- **WHAT TO PRODUCE**
Would you please copy every line from the records that contains the word "this"?

=== Begin Enclosure ===

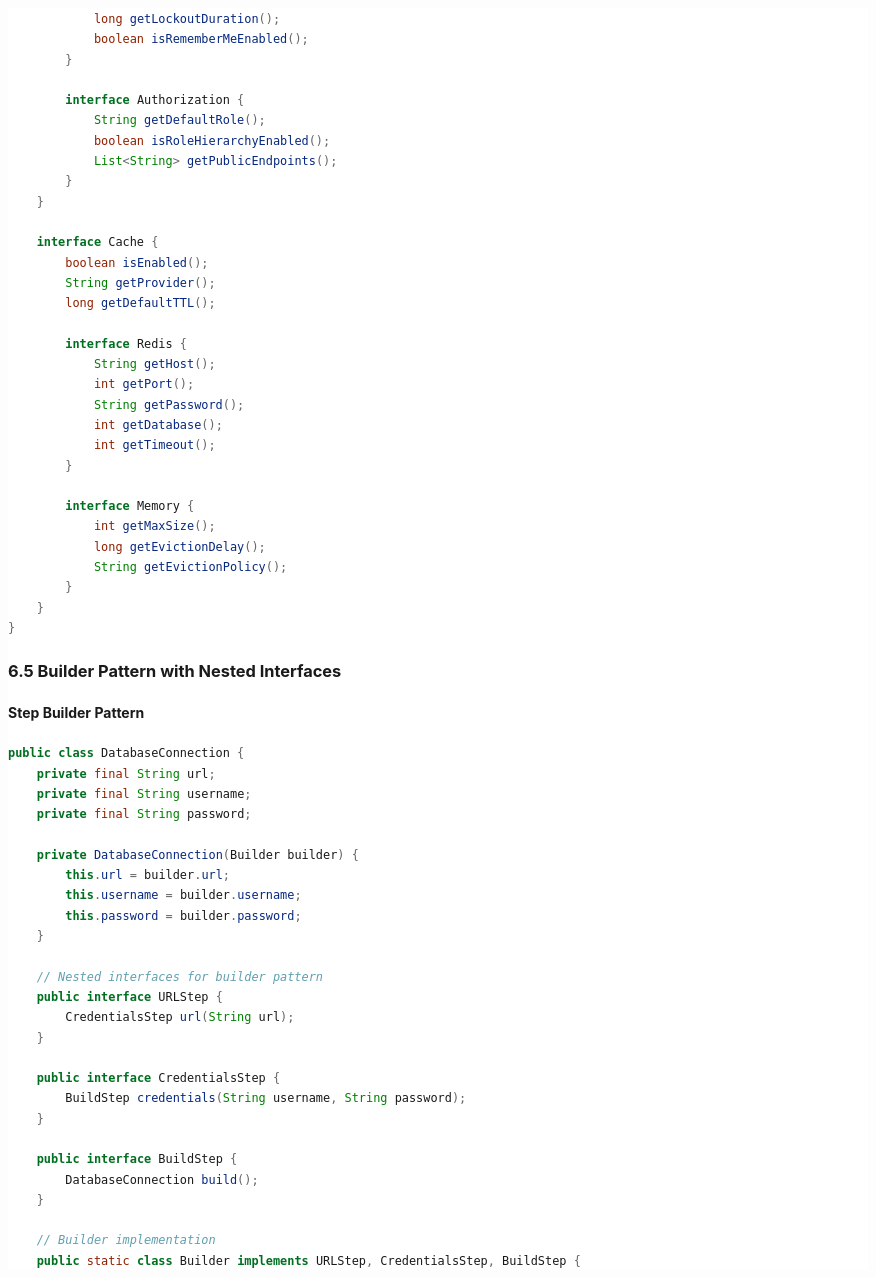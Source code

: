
 ```java
            long getLockoutDuration();
            boolean isRememberMeEnabled();
        }
        
        interface Authorization {
            String getDefaultRole();
            boolean isRoleHierarchyEnabled();
            List<String> getPublicEndpoints();
        }
    }
    
    interface Cache {
        boolean isEnabled();
        String getProvider();
        long getDefaultTTL();
        
        interface Redis {
            String getHost();
            int getPort();
            String getPassword();
            int getDatabase();
            int getTimeout();
        }
        
        interface Memory {
            int getMaxSize();
            long getEvictionDelay();
            String getEvictionPolicy();
        }
    }
}
```

### 6.5 Builder Pattern with Nested Interfaces

#### Step Builder Pattern
```java
public class DatabaseConnection {
    private final String url;
    private final String username;
    private final String password;
    
    private DatabaseConnection(Builder builder) {
        this.url = builder.url;
        this.username = builder.username;
        this.password = builder.password;
    }
    
    // Nested interfaces for builder pattern
    public interface URLStep {
        CredentialsStep url(String url);
    }
    
    public interface CredentialsStep {
        BuildStep credentials(String username, String password);
    }
    
    public interface BuildStep {
        DatabaseConnection build();
    }
    
    // Builder implementation
    public static class Builder implements URLStep, CredentialsStep, BuildStep {
```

=== End Enclosure ===

- **OUTPUT**
        this.url = builder.url;
        this.username = builder.username;
        this.password = builder.password;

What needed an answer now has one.